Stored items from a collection
====================
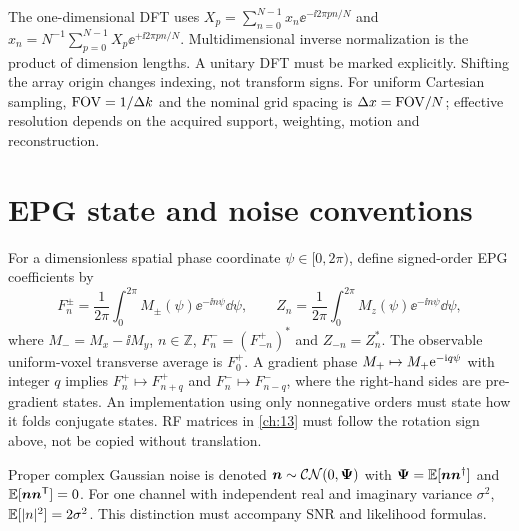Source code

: The one-dimensional DFT uses
$X_p=\sum_{n=0}^{N-1}x_n\ee^{-\ii2\pi pn/N}$ and
$x_n=N^{-1}\sum_{p=0}^{N-1}X_p\ee^{+\ii2\pi pn/N}$.
Multidimensional inverse normalization is the product of dimension
lengths. A unitary DFT must be marked explicitly. Shifting the array
origin changes indexing, not transform signs. For uniform Cartesian
sampling, $\FOV=1/\Delta k$ and the nominal grid spacing is
$\Delta x=\FOV/N$; effective resolution depends on the acquired support,
weighting, motion and reconstruction.

\section*{EPG state and noise conventions}
For a dimensionless spatial phase coordinate $\psi\in[0,2\pi)$,
define signed-order EPG coefficients by
\begin{equation}
 F_n^\pm=\frac{1}{2\pi}\int_0^{2\pi}M_\pm(\psi)
             \ee^{-\ii n\psi}\dd\psi,\qquad
 Z_n=\frac{1}{2\pi}\int_0^{2\pi}M_z(\psi)
             \ee^{-\ii n\psi}\dd\psi ,
 \label{eq:convention:epg}
\end{equation}
where $M_-=M_x-\ii M_y$, $n\in\mathbb Z$,
$F_n^-=(F_{-n}^+)^*$ and $Z_{-n}=Z_n^*$.
The observable uniform-voxel transverse average is $F_0^+$.
A gradient phase $\Mplus\mapsto\Mplus\ee^{-\ii q\psi}$ with
integer $q$ implies
$F_n^+\mapsto F_{n+q}^+$ and $F_n^-\mapsto F_{n-q}^-$,
where the right-hand sides are pre-gradient states.
An implementation using only nonnegative orders must state how it
folds conjugate states. RF matrices in \cref{ch:13} must follow the
rotation sign above, not be copied without translation.

Proper complex Gaussian noise is denoted
$\vect n\sim\mathcal{CN}(0,\mat\Psi)$ with
$\mat\Psi=\E[\vect n\vect n\adj]$ and
$\E[\vect n\vect n^{\mathsf T}]=0$.
For one channel with independent real and imaginary variance $\sigma^2$,
$\E[\abs n^2]=2\sigma^2$. This distinction must accompany SNR and
likelihood formulas.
====================
PROBLEM STATEMENT :: Search the records for the word "mapsto" and copy out every line that holds it.

RESPONSE TO THIS TASK ::
A gradient phase $\Mplus\mapsto\Mplus\ee^{-\ii q\psi}$ with
$F_n^+\mapsto F_{n+q}^+$ and $F_n^-\mapsto F_{n-q}^-$,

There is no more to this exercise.